Go through the records and transcribe them exactly, passing over any picture.

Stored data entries
========================

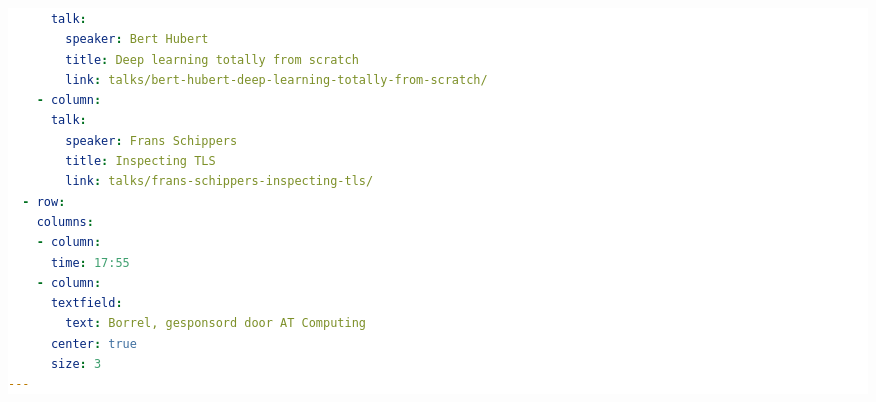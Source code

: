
 ```yaml
      talk:
        speaker: Bert Hubert
        title: Deep learning totally from scratch
        link: talks/bert-hubert-deep-learning-totally-from-scratch/
    - column:
      talk:
        speaker: Frans Schippers
        title: Inspecting TLS
        link: talks/frans-schippers-inspecting-tls/
  - row:
    columns:
    - column:
      time: 17:55
    - column:
      textfield:
        text: Borrel, gesponsord door AT Computing
      center: true
      size: 3
---
```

========================

Exercise response =
Source code

:
 ```yaml
      talk:
        speaker: Bert Hubert
        title: Deep learning totally from scratch
        link: talks/bert-hubert-deep-learning-totally-from-scratch/
    - column:
      talk:
        speaker: Frans Schippers
        title: Inspecting TLS
        link: talks/frans-schippers-inspecting-tls/
  - row:
    columns:
    - column:
      time: 17:55
    - column:
      textfield:
        text: Borrel, gesponsord door AT Computing
      center: true
      size: 3
---
```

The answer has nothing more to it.